The small 1981 sleep study reported no daytime sedation or other side effects in six chronic insomniacs, but that sample size is far too small to establish safety[10 ]. The 1987 crossover study did not establish a modern adverse-event profile[11 ].

FDA’s compounding safety concerns include potential immunogenicity, peptide-related impurity concerns, and API-characterization complexity[7 ]. These issues are especially relevant for injectable products and for products sold online as research peptides.

Theoretical risks

Theoretical concerns include sedation, paradoxical arousal, neuroendocrine effects, interactions with hypnotics or psychiatric medications, and impairment in activities requiring alertness. These concerns are plausible based on the target domain but not quantified in modern clinical studies.

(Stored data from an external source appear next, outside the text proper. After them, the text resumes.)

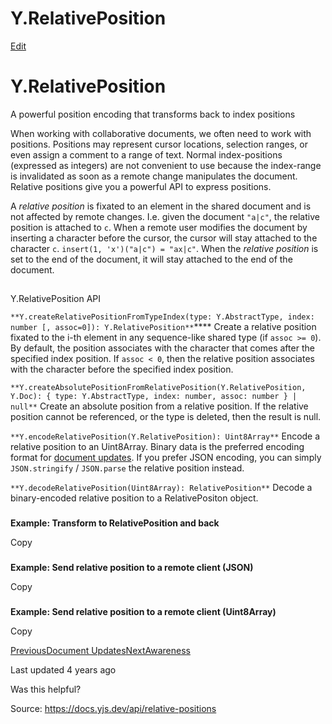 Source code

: # Y.RelativePosition

[Edit](https://github.com/yjs/docs/blob/main/api/relative-positions.md)

# Y.RelativePosition

A powerful position encoding that transforms back to index positions

When working with collaborative documents, we often need to work with positions. Positions may represent cursor locations, selection ranges, or even assign a comment to a range of text. Normal index-positions (expressed as integers) are not convenient to use because the index-range is invalidated as soon as a remote change manipulates the document. Relative positions give you a powerful API to express positions.

A _relative position_ is fixated to an element in the shared document and is not affected by remote changes. I.e. given the document `"a|c"`, the relative position is attached to `c`. When a remote user modifies the document by inserting a character before the cursor, the cursor will stay attached to the character `c`. `insert(1, 'x')("a|c") = "ax|c"`. When the _relative position_ is set to the end of the document, it will stay attached to the end of the document.

## 

[](#y.relativeposition-api)

Y.RelativePosition API

`**Y.createRelativePositionFromTypeIndex(type: Y.AbstractType, index: number [, assoc=0]): Y.RelativePosition**`**** Create a relative position fixated to the i-th element in any sequence-like shared type (if `assoc >= 0`). By default, the position associates with the character that comes after the specified index position. If `assoc < 0`, then the relative position associates with the character before the specified index position. 

`**Y.createAbsolutePositionFromRelativePosition(Y.RelativePosition, Y.Doc): { type: Y.AbstractType, index: number, assoc: number } | null**` Create an absolute position from a relative position. If the relative position cannot be referenced, or the type is deleted, then the result is null.

`**Y.encodeRelativePosition(Y.RelativePosition): Uint8Array**` Encode a relative position to an Uint8Array. Binary data is the preferred encoding format for [document updates](/api/document-updates). If you prefer JSON encoding, you can simply `JSON.stringify` / `JSON.parse` the relative position instead.

`**Y.decodeRelativePosition(Uint8Array): RelativePosition**` Decode a binary-encoded relative position to a RelativePositon object.

### 

[](#example-transform-to-relativeposition-and-back)

**Example: Transform to RelativePosition and back**

Copy

### 

[](#example-send-relative-position-to-a-remote-client-json)

**Example: Send relative position to a remote client (JSON)**

Copy

### 

[](#example-send-relative-position-to-a-remote-client-uint8array)

**Example: Send relative position to a remote client (Uint8Array)**

Copy

[PreviousDocument Updates](/api/document-updates)[NextAwareness](/api/about-awareness)

Last updated 4 years ago

Was this helpful?

Source: https://docs.yjs.dev/api/relative-positions
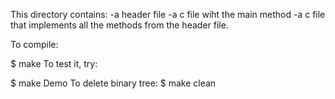 This directory contains:
-a header file 
-a c file wiht the main method
-a c file that implements all the methods from the header file.

To compile:

$ make
To test it, try:

$ make Demo
To delete binary tree:
$ make clean

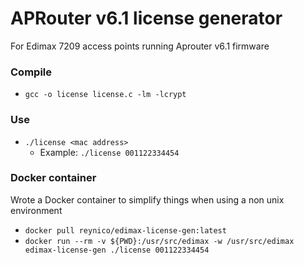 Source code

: # APRouter v6.1 license generator
For Edimax 7209 access points running Aprouter v6.1 firmware
### Compile
* `gcc -o license license.c -lm -lcrypt`

### Use
* `./license <mac address>`
  * Example: `./license 001122334454`

### Docker container
Wrote a Docker container to simplify things when using a non unix environment
* `docker pull reynico/edimax-license-gen:latest`
* `docker run --rm -v ${PWD}:/usr/src/edimax -w /usr/src/edimax edimax-license-gen ./license 001122334454`

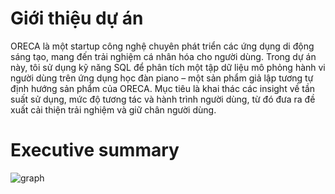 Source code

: # Giới thiệu dự án
ORECA là một startup công nghệ chuyên phát triển các ứng dụng di động sáng tạo, mang đến trải nghiệm cá nhân hóa cho người dùng. Trong dự án này, tôi sử dụng kỹ năng SQL để phân tích một tập dữ liệu mô phỏng hành vi người dùng trên ứng dụng học đàn piano – một sản phẩm giả lập tương tự định hướng sản phẩm của ORECA. Mục tiêu là khai thác các insight về tần suất sử dụng, mức độ tương tác và hành trình người dùng, từ đó đưa ra đề xuất cải thiện trải nghiệm và giữ chân người dùng.

# Executive summary 
![graph](assets/img/bike_study.jpeg)


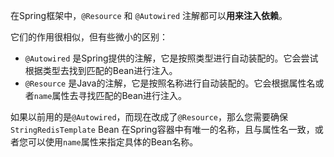 在Spring框架中，`@Resource` 和 `@Autowired` 注解都可以**用来注入依赖**。

它们的作用很相似，但有些微小的区别：
- `@Autowired` 是Spring提供的注解，它是按照类型进行自动装配的。它会尝试根据类型去找到匹配的Bean进行注入。
- `@Resource` 是Java的注解，它是按照名称进行自动装配的。它会根据属性名或者`name`属性去寻找匹配的Bean进行注入。

如果以前用的是`@Autowired`，而现在改成了`@Resource`，那么您需要确保`StringRedisTemplate` Bean 在Spring容器中有唯一的名称，且与属性名一致，或者您可以使用`name`属性来指定具体的Bean名称。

Long-term safety data are insufficient. There is no large postmarketing database, no FDA label, and no contemporary randomized trial program adequate to characterize rare or delayed harms.

Available through

DSIP is not currently available through routine FDA-compliant prescription or compounding channels in the United States as of 2026-05-05[27 ]. It is not FDA-approved, is not on the 503A or 503B bulks lists, and awaits PCAC review scheduled for July 24, 2026[2 ,4 ].

ProPeptideGuide does not link to or endorse grey-market vendors, research-chemical sellers, online peptide shops, or clinics advertising DSIP for sleep, stress, withdrawal, recovery, or anti-aging use.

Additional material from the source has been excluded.